_WHAT YOU NEED TO DO_: Locate the line that contains "klcc070/klcc070 is a" in the entries below. Retype it and all following lines through the final one, character for character.

_DATA LISTING_:
______
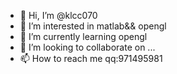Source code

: - 👋 Hi, I’m @klcc070
- 👀 I’m interested in matlab&& opengl
- 🌱 I’m currently learning opengl
- 💞️ I’m looking to collaborate on ...
- 📫 How to reach me qq:971495981

<!---
klcc070/klcc070 is a ✨ special ✨ repository because its `README.md` (this file) appears on your GitHub profile.
You can click the Preview link to take a look at your changes.
--->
______
_TASK OUTPUT_:
klcc070/klcc070 is a ✨ special ✨ repository because its `README.md` (this file) appears on your GitHub profile.
You can click the Preview link to take a look at your changes.
--->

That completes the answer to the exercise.